CCTV showed Amanda Frisby smoking in the pub

A landlady caught smoking inside her pub along with several customers has been fined.

Police were checking CCTV as part of an unrelated investigation and saw Amanda Frisby and others smoking inside The Cabin, Rugeley, outside opening hours.

She later admitted in an interview with police and Cannock Chase Council's Environmental Health team to smoking and permitting others to in April.

She was ordered to pay £766 with five others given fixed penalty notices.

The smoking, an offence under the Health Act 2006, happened in the early hours of 23 April and three fixed penalty notices were issued in May, one in June and a final one in July, the council said.

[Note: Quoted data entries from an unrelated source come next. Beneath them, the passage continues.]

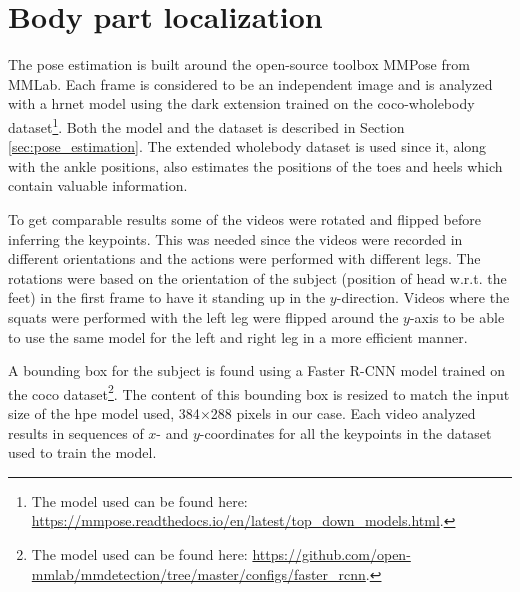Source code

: \section{Body part localization} \label{sec:met-loc}
The pose estimation is built around the open-source toolbox MMPose \cite{mmpose} from MMLab. Each frame is considered to be an independent image and is analyzed with a \gls{hrnet} model using the \gls{dark} extension trained on the \gls{coco}-wholebody dataset\footnote{The model used can be found here: \url{https://mmpose.readthedocs.io/en/latest/top_down_models.html}.}. Both the model and the dataset is described in Section \ref{sec:pose_estimation}. The extended wholebody dataset is used since it, along with the ankle positions, also estimates the positions of the toes and heels which contain valuable information. %

To get comparable results some of the videos were rotated and flipped before inferring the keypoints. This was needed since the videos were recorded in different orientations and the actions were performed with different legs. The rotations were based on the orientation of the subject (position of head w.r.t. the feet) in the first frame to have it standing up in the $y$-direction. Videos where the squats were performed with the left leg were flipped around the $y$-axis to be able to use the same model for the left and right leg in a more efficient manner.

A bounding box for the subject is found using a Faster R-CNN model trained on the \gls{coco} dataset\footnote{The model used can be found here: \url{https://github.com/open-mmlab/mmdetection/tree/master/configs/faster_rcnn}.}. The content of this bounding box is resized to match the input size of the \gls{hpe} model used, 384$\times$288 pixels in our case. Each video analyzed results in sequences of $x$- and $y$-coordinates for all the keypoints in the dataset used to train the model.

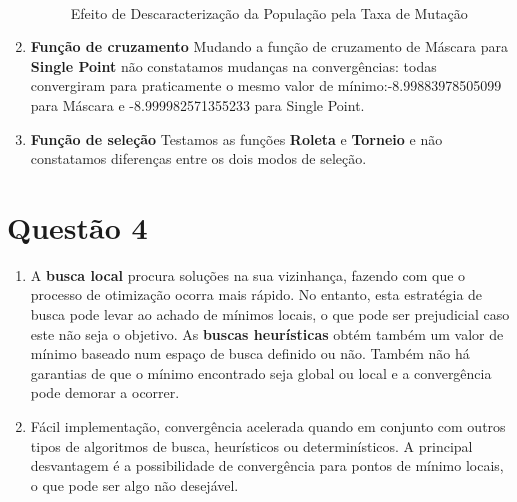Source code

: \documentclass[a4paper, 12pt]{article}
\begin{document}
\begin{enumerate}[label=\alph*)]
\begin{figure}[H]
{						}
						~
					\caption{Efeito de Descaracterização da População pela Taxa de Mutação}
				\end{figure}
			\item \textbf{Função de cruzamento}
			Mudando a função de cruzamento de Máscara para \textbf{Single Point} não constatamos mudanças na convergências: todas convergiram para praticamente o mesmo valor de mínimo:-8.99883978505099 para Máscara e -8.999982571355233 para Single Point.
			\item \textbf{Função de seleção}
			Testamos as funções \textbf{Roleta} e \textbf{Torneio} e não constatamos diferenças entre os dois modos de seleção.
		\end{enumerate}
	 
	\section{Questão 4}
		\begin{enumerate}[label=\alph*)]
			\item A \textbf{busca local} procura soluções na sua vizinhança, fazendo com que o processo de otimização ocorra mais rápido.  No entanto, esta estratégia de busca pode levar ao achado de mínimos locais, o que pode ser prejudicial caso este não seja o objetivo.  As \textbf{buscas heurísticas} obtém também um valor de mínimo baseado num espaço de busca definido ou não.  Também não há garantias de que o mínimo encontrado seja global ou local e a convergência pode demorar a ocorrer.
			\item Fácil implementação, convergência acelerada quando em conjunto com outros tipos de algoritmos de busca, heurísticos ou determinísticos.  A principal desvantagem é a possibilidade de convergência para pontos de mínimo locais, o que pode ser algo não desejável.
		\end{enumerate}
	
\end{document}
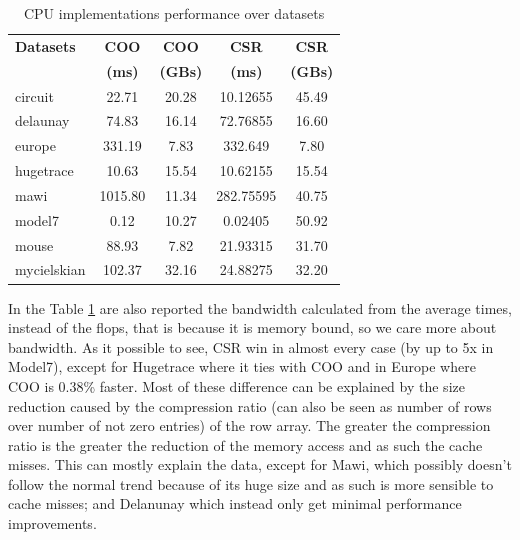 \documentclass[conference]{IEEEtran}
\begin{document}
\begin{table}[h!]
	\centering
	\begin{adjustbox}{width=0.9\columnwidth}
		\begin{tabular}{lcccc}
			\toprule
			\textbf{Datasets} & \textbf{COO} & \textbf{COO} & \textbf{CSR} & \textbf{CSR} \\
			& \textbf{(ms)} & \textbf{(GBs)} & \textbf{(ms)} & \textbf{(GBs)} \\
			\midrule
			circuit & 22.71 & 20.28 & 10.12655 & 45.49 \\
			delaunay & 74.83 & 16.14 & 72.76855 & 16.60 \\
			europe & 331.19 & 7.83 & 332.649 & 7.80 \\
			hugetrace & 10.63 & 15.54 & 10.62155 & 15.54 \\
			mawi & 1015.80 & 11.34 & 282.75595 & 40.75 \\
			model7 & 0.12 & 10.27 & 0.02405 & 50.92 \\
			mouse & 88.93 & 7.82 & 21.93315 & 31.70 \\
			mycielskian & 102.37 & 32.16 & 24.88275 & 32.20 \\
		\end{tabular}
	\end{adjustbox}
	\vspace{1em}

	\caption{CPU implementations performance over datasets}
	\label{tab:time-cpu-results}
\end{table}
\FloatBarrier

In the Table \ref{tab:time-cpu-results} are also reported the bandwidth calculated from the average times, instead of the flops, that is because it is memory bound, so we care more about bandwidth. As it possible to see, CSR win in almost every case (by up to 5x in Model7), except for Hugetrace where it ties with COO and in Europe where COO is 0.38\% faster. Most of these difference can be explained by the size reduction caused by the compression ratio (can also be seen as number of rows over number of not zero entries) of the row array. The greater the compression ratio is the greater the reduction of the memory access and as such the cache misses. This can mostly explain the data, except for Mawi, which possibly doesn't follow the normal trend because of its huge size and as such is more sensible to cache misses; and Delanunay which instead only get minimal performance improvements.
\end{document}
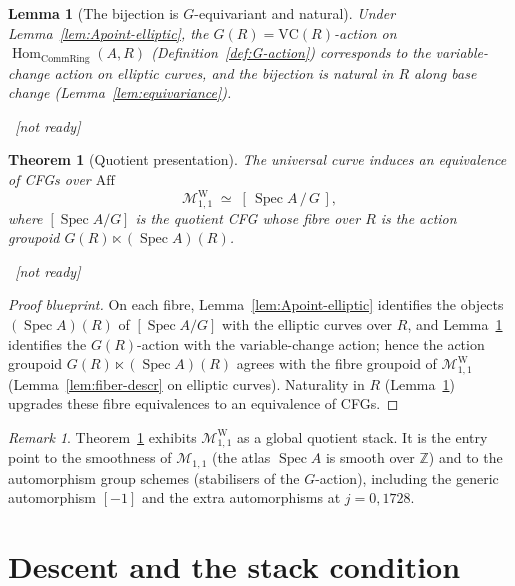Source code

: \documentclass[11pt]{article}
\newcommand{\lean}[1]{\par\smallskip\noindent{\footnotesize\texttt{Lean:\ #1}}\par}
\newcommand{\uses}[1]{}
\newcommand{\notready}{{\footnotesize\textcolor{red!60!black}{\ [not ready]}}}
\theoremstyle{definition}
\theoremstyle{plain}
\newtheorem{lemma}[definition]{Lemma}
\newtheorem{theorem}[definition]{Theorem}
\theoremstyle{remark}
\newtheorem{remark}[definition]{Remark}
\newcommand{\Aff}{\mathrm{Aff}}
\newcommand{\CRing}{\mathrm{CommRing}}
\newcommand{\Spec}{\operatorname{Spec}}
\newcommand{\MW}{\mathcal{M}^{\mathrm{W}}_{1,1}}
\newcommand{\Mss}{\mathcal{M}_{1,1}}
\newcommand{\VC}{\mathrm{VC}}
\newcommand{\Hom}{\operatorname{Hom}}
\begin{document}
\begin{lemma}[The bijection is $G$-equivariant and natural]\label{lem:quotient-compat}
Under Lemma~\ref{lem:Apoint-elliptic}, the $G(R)=\VC(R)$-action on
$\Hom_{\CRing}(A,R)$ (Definition~\ref{def:G-action}) corresponds to the
variable-change action on elliptic curves, and the bijection is natural in $R$
along base change (Lemma~\ref{lem:equivariance}).
\lean{}\notready
\uses{lem:Apoint-elliptic,def:G-action,lem:equivariance}
\end{lemma}

\begin{theorem}[Quotient presentation]\label{thm:quotient}
The universal curve induces an equivalence of CFGs over $\Aff$
\[
   \MW \;\simeq\; [\,\Spec A\,/\,G\,],
\]
where $[\Spec A/G]$ is the quotient CFG whose fibre over $R$ is the action
groupoid $G(R)\ltimes(\Spec A)(R)$.
\lean{}\notready
\uses{thm:MW-cfg,lem:univ-elliptic,lem:G-representable,lem:Apoint-elliptic,lem:quotient-compat,lem:fiber-descr}
\end{theorem}
\begin{proof}[Proof blueprint]
On each fibre, Lemma~\ref{lem:Apoint-elliptic} identifies the objects
$(\Spec A)(R)$ of $[\Spec A/G]$ with the elliptic curves over $R$, and
Lemma~\ref{lem:quotient-compat} identifies the $G(R)$-action with the
variable-change action; hence the action groupoid $G(R)\ltimes(\Spec A)(R)$ agrees
with the fibre groupoid of $\MW$ (Lemma~\ref{lem:fiber-descr} on elliptic curves).
Naturality in $R$ (Lemma~\ref{lem:quotient-compat}) upgrades these fibre
equivalences to an equivalence of CFGs.
\end{proof}

\begin{remark}
Theorem~\ref{thm:quotient} exhibits $\MW$ as a global quotient stack.  It is the
entry point to the smoothness of $\Mss$ (the atlas $\Spec A$ is smooth over
$\mathbb Z$) and to the automorphism group schemes (stabilisers of the
$G$-action), including the generic automorphism $[-1]$ and the extra automorphisms
at $j=0,1728$.
\end{remark}

\section{Descent and the stack condition}\label{sec:descent}
\end{document}
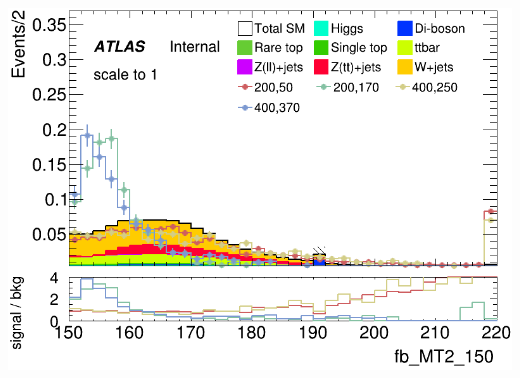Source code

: \documentclass[usenames,dvipsnames]{beamer}
\begin{document}
\begin{frame}
\begin{minipage}{0.32\textwidth}
        \includegraphics[width=\textwidth]{graphics/LH_met_sig/LH_fb_MT2_150_norm.png}
    \end{minipage}
\end{frame}
\end{document}
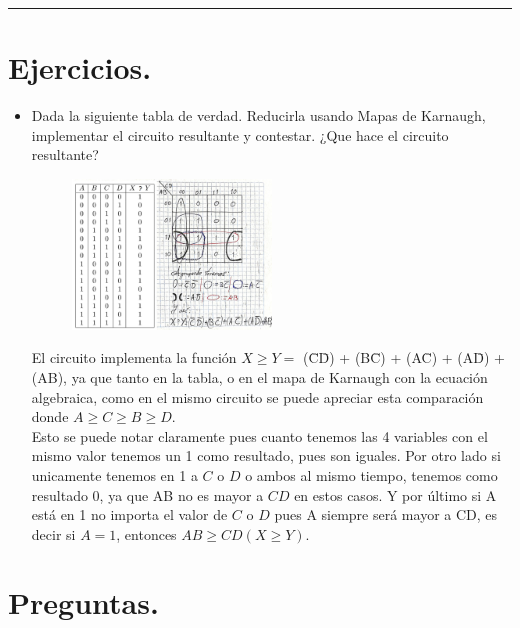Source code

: \documentclass[12pt,letterpaper]{article}
\begin{document}
\bigskip
\hrule height 0.1pt
\bigskip

\section*{Ejercicios.}

\begin{itemize}
\item Dada la siguiente tabla de verdad. Reducirla usando Mapas de Karnaugh, implementar el circuito resultante y contestar. ¿Que hace el circuito resultante?
  
  \begin{figure}[H]
    \centering
      \includegraphics[width=0.5\textwidth]{ejercicio.png}
  \end{figure}
  
  El circuito implementa la funci\'{o}n $X \geq Y =$ (\={C}\={D}) + (B\={C}) + (A\={C}) + (A\={D}) + (AB), ya que tanto en la tabla, o en el mapa de Karnaugh con la ecuaci\'{o}n algebraica, como en el mismo circuito se puede apreciar esta comparaci\'{o}n donde $A \geq C \geq B \geq D$.\\
  Esto se puede notar claramente pues cuanto tenemos las 4 variables con el mismo valor tenemos un 1 como resultado, pues son iguales. Por otro lado si unicamente tenemos en 1 a $C$ o $D$ o ambos al mismo tiempo, tenemos como resultado 0, ya que AB no es mayor a $CD$ en estos casos. Y por \'{u}ltimo si A est\'{a} en 1 no importa el valor de $C$ o $D$ pues A siempre ser\'{a} mayor a CD, es decir si $A = 1$, entonces $AB \geq CD (X \geq Y)$.
\end{itemize}

\bigskip

\section*{Preguntas.}
\end{document}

'Must be held accountable'

Frisby was fined £440, ordered to pay costs of £150 and a victim surcharge £176 through a single justice prosecution, which is used for minor criminal offences where the case can be decided by a magistrate without going to court.

Cannock Chase councillor Andrea Muckley, leader of the Green group and environment and climate change portfolio leader, said this was the first case of this nature she and officers had encountered, adding it was "extremely rare".

Image source, Google Maps
Image caption,

The smoking happened in the pub in April the council said

"I think if it was happening in any place that you're home, then that's obviously very different, but a pub is a place of business and therefore it is controlled under these laws that prevent smoking," she told BBC Radio WM.

"So it is the law, publicans know the law. They know they can't smoke within the public area and neither can their patrons and I think everybody seems to know that... that's why we don't get much of this coming through.

"I don't think it's too extreme [to prosecute]. I don't think it's too harsh. It is the law and we all must be held accountable by the same law."

She said the smoking law had been in place for many years with a ban on smoking in cars introduced in 2015, and accepted that while people "don't want a nanny state", people's health was important.